Next, we will consider conceptually simpler Bayesian models for variable selection,
where the prior distribution of a coefficient states that 
the coefficient is non-zero with probability $\pi_1$
and has a positive probability mass 
$1-\pi_1$ of being exactly zero.


## The spike and slab prior (SSP)
Under SSP, we model an individual regression coefficient $\beta_j$ using
a two-component **mixture distribution**
$$\beta_j\,|\, \pi_1, \tau^2 \sim (1-\pi_1) \delta_0 + \pi_1 \mathcal{N}(0, \tau^2)$$
where $\delta_0$ is the point mass at 0 (in mathematics called as *Dirac delta function*). 
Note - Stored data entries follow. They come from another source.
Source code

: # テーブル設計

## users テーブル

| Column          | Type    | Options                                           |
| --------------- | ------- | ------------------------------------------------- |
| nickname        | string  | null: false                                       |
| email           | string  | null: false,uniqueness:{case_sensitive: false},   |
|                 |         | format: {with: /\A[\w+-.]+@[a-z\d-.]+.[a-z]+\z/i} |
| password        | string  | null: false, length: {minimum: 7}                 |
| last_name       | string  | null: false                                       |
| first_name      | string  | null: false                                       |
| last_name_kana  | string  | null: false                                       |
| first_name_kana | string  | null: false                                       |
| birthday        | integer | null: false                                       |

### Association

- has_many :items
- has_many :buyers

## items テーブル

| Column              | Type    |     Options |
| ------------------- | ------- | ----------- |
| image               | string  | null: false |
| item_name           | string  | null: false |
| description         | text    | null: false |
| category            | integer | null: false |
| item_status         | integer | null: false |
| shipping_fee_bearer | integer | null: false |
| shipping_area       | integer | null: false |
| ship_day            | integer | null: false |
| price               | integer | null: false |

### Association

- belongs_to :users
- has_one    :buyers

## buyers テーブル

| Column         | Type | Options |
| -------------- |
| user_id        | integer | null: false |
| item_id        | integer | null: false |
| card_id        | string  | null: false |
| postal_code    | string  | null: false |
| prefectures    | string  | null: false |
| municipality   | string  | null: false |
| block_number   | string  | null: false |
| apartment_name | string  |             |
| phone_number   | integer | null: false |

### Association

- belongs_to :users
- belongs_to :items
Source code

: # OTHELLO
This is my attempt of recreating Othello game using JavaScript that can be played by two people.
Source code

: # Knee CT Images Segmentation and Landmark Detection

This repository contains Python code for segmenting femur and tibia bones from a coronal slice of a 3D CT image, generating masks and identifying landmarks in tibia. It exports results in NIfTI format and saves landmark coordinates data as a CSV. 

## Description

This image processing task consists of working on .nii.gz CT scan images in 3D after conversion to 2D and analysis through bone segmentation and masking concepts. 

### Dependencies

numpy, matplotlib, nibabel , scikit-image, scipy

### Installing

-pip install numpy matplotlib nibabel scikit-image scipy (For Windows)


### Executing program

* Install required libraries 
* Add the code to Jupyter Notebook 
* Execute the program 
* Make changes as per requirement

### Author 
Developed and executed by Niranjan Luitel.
Another way to describe this two-component mixture distribution is to say that
$$
   \begin{cases}
    \beta_j = 0, & \text{with probability } 1-\pi_1,\\
    \beta_j \sim \mathcal{N}(0, \tau^2), & \text{with probability } \pi_1.
  \end{cases}
$$

Thus, if we wanted to generate example data from such a mixture distribution, we could proceed
in two steps. First, we chose which component to sample from (component 1 with probability $\pi_1$ and
component 0 with probability $1-\pi_1$).
Second, conditional on the chosen component, we would sample a value for $\beta_j$ from 
the distribution specific to the chosen component.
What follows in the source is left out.